*PROBLEM REQUIREMENTS*: Output the listing exactly, leaving out no line.

*TASK INPUT*:
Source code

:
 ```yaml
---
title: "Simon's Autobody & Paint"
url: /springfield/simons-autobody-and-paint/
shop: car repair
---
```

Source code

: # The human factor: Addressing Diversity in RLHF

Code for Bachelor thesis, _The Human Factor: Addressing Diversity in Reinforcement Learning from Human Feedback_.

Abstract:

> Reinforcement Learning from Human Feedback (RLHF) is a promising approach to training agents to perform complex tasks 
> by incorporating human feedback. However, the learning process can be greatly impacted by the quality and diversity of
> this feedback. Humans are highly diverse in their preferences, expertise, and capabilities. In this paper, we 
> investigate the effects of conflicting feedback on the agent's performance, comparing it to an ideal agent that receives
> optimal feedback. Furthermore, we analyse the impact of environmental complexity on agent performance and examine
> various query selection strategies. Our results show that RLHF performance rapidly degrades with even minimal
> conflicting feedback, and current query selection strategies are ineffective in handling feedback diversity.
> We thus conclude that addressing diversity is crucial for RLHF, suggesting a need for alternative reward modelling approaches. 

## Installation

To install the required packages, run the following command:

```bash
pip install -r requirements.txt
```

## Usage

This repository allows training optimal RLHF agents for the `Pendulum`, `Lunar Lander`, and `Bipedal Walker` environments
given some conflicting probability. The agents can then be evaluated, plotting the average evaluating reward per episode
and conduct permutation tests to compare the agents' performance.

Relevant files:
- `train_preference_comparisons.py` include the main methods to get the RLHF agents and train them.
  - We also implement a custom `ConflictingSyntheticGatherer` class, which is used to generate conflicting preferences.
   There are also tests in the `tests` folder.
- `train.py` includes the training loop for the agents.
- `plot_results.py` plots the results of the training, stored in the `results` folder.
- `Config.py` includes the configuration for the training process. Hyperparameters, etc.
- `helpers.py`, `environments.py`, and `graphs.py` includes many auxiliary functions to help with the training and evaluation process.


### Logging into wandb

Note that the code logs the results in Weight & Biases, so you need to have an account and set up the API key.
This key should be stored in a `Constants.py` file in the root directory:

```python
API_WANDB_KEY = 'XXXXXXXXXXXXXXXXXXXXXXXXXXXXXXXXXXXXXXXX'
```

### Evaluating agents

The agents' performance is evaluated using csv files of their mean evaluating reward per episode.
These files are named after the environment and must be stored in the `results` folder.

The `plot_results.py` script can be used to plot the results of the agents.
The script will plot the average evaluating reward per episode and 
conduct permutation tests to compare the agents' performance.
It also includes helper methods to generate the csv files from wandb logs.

*EXPECTED ANSWER*:
Source code

:
 ```yaml
---
title: "Simon's Autobody & Paint"
url: /springfield/simons-autobody-and-paint/
shop: car repair
---
```

Source code

: # The human factor: Addressing Diversity in RLHF

Code for Bachelor thesis, _The Human Factor: Addressing Diversity in Reinforcement Learning from Human Feedback_.

Abstract:

> Reinforcement Learning from Human Feedback (RLHF) is a promising approach to training agents to perform complex tasks 
> by incorporating human feedback. However, the learning process can be greatly impacted by the quality and diversity of
> this feedback. Humans are highly diverse in their preferences, expertise, and capabilities. In this paper, we 
> investigate the effects of conflicting feedback on the agent's performance, comparing it to an ideal agent that receives
> optimal feedback. Furthermore, we analyse the impact of environmental complexity on agent performance and examine
> various query selection strategies. Our results show that RLHF performance rapidly degrades with even minimal
> conflicting feedback, and current query selection strategies are ineffective in handling feedback diversity.
> We thus conclude that addressing diversity is crucial for RLHF, suggesting a need for alternative reward modelling approaches. 

## Installation

To install the required packages, run the following command:

```bash
pip install -r requirements.txt
```

## Usage

This repository allows training optimal RLHF agents for the `Pendulum`, `Lunar Lander`, and `Bipedal Walker` environments
given some conflicting probability. The agents can then be evaluated, plotting the average evaluating reward per episode
and conduct permutation tests to compare the agents' performance.

Relevant files:
- `train_preference_comparisons.py` include the main methods to get the RLHF agents and train them.
  - We also implement a custom `ConflictingSyntheticGatherer` class, which is used to generate conflicting preferences.
   There are also tests in the `tests` folder.
- `train.py` includes the training loop for the agents.
- `plot_results.py` plots the results of the training, stored in the `results` folder.
- `Config.py` includes the configuration for the training process. Hyperparameters, etc.
- `helpers.py`, `environments.py`, and `graphs.py` includes many auxiliary functions to help with the training and evaluation process.


### Logging into wandb

Note that the code logs the results in Weight & Biases, so you need to have an account and set up the API key.
This key should be stored in a `Constants.py` file in the root directory:

```python
API_WANDB_KEY = 'XXXXXXXXXXXXXXXXXXXXXXXXXXXXXXXXXXXXXXXX'
```

### Evaluating agents

The agents' performance is evaluated using csv files of their mean evaluating reward per episode.
These files are named after the environment and must be stored in the `results` folder.

The `plot_results.py` script can be used to plot the results of the agents.
The script will plot the average evaluating reward per episode and 
conduct permutation tests to compare the agents' performance.
It also includes helper methods to generate the csv files from wandb logs.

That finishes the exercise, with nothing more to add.